For a Gaussian (Normal) pair of random variables, Pearson’s correlation coefficient ($\rho$) fully captures dependence. Step outside the Gaussian world, though, and $\rho$ can fail spectacularly.

Before diving in, recall the classical definition:

\[\rho_{X,Y}=\frac{\operatorname{cov}(X,Y)}{\sigma_X\sigma_Y},\]
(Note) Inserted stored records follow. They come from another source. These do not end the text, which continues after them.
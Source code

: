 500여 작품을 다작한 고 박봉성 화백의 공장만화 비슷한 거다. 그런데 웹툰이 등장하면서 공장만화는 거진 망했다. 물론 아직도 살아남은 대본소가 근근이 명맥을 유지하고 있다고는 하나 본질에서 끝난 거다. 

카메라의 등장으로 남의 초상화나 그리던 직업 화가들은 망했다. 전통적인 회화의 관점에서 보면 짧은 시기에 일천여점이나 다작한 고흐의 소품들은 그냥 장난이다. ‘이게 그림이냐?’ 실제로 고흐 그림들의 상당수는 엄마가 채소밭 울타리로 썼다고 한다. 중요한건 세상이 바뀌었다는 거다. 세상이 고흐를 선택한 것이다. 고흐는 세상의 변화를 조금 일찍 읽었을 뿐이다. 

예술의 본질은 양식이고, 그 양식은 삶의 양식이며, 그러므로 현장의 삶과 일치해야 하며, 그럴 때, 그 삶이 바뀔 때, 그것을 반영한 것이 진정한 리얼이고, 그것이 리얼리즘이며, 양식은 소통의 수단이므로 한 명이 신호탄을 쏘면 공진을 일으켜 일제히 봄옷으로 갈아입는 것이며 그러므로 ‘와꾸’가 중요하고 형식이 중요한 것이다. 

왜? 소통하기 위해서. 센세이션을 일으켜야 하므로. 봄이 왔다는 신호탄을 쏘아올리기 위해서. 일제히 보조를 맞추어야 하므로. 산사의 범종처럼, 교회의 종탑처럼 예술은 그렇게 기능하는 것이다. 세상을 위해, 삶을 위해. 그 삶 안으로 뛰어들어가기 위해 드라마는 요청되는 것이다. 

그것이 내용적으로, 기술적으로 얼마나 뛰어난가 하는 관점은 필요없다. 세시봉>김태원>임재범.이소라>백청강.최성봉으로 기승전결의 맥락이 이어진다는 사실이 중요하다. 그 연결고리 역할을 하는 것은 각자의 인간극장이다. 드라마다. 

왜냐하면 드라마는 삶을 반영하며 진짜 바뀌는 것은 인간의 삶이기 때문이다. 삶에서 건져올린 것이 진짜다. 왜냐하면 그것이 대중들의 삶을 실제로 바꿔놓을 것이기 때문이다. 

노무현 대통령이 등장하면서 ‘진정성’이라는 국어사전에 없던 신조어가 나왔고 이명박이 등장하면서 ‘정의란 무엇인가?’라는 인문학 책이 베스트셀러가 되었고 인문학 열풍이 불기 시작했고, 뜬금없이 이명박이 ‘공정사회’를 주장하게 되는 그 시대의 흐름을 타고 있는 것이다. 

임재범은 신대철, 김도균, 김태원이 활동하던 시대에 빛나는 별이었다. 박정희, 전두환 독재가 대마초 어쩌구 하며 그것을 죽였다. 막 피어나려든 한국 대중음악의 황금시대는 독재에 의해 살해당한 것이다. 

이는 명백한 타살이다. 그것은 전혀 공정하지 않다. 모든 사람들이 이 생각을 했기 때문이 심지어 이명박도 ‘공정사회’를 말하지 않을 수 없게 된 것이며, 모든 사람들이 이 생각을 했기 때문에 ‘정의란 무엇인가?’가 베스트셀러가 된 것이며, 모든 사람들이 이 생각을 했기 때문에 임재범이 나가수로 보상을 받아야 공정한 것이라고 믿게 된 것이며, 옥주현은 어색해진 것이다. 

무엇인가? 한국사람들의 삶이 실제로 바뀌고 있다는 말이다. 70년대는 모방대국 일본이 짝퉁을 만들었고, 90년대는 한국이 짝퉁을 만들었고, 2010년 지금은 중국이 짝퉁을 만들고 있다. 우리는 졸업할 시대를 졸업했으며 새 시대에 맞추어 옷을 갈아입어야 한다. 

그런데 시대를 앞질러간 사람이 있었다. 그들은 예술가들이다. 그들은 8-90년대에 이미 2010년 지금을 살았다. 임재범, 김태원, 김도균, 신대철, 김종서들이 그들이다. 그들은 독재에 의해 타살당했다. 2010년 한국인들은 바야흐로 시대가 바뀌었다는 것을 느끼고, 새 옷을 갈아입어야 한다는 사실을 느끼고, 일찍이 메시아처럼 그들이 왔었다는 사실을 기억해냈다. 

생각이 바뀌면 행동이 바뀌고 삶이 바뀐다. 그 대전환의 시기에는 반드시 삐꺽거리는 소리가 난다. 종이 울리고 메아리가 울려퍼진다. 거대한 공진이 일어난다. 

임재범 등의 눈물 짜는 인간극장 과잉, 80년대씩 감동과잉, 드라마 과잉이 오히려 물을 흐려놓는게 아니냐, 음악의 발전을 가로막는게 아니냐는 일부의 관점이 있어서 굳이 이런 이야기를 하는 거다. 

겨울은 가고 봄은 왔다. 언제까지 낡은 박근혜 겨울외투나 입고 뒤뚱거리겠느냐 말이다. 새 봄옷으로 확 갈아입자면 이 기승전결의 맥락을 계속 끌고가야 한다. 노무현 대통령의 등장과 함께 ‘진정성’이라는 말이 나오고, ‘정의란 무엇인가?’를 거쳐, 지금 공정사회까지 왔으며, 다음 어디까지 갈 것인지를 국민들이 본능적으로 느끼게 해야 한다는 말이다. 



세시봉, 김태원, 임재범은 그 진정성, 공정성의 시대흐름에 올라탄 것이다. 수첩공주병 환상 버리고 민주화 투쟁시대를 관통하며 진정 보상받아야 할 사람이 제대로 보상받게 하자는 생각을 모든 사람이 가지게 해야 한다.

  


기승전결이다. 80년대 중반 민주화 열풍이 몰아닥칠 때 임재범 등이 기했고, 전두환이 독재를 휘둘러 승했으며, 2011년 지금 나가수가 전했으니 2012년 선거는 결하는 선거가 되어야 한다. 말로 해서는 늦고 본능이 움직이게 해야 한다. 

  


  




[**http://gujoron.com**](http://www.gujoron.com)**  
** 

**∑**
where $\sigma$ denotes the standard deviation. Values are bound in the range $[-1, 1]$. A value of 0 is often mistaken for “independence” — but it only guarantees no linear relationship.


A Simple Counter-Example

Let’s consider two random variables:

  • $X \sim \mathcal{N}(0,1)$
  • $Y = \lvert X \rvert$

Intuitively, $Y$ is completely determined by $X$, so they are dependent. Let’s simulate this and see what Pearson’s $\rho$ says.

import numpy as np
import pandas as pd

n = 100_000
x = np.random.normal(0, 1, n)
df = pd.DataFrame({"X": x, "Y": np.abs(x)})

print(df.corr())

The expected output will be something like this (values will fluctuate slightly):

  X Y
X 1.000000 0.000???
Y 0.000??? 1.000000

As you can see, $\rho$ is approximately $0$! Pearson’s correlation fails here because the dependence is non-linear and symmetric around zero.


Takeaways

  • Zero correlation does not imply independence (unless your variables are jointly Gaussian).
  • Always visualize your data or use a non-linear measure of correlation (e.g., Spearman, Kendall, distance correlation, mutual information).
  • In risk analysis or alpha research, relying solely on Pearson’s correlation may hide important tail dependencies or regime shifts.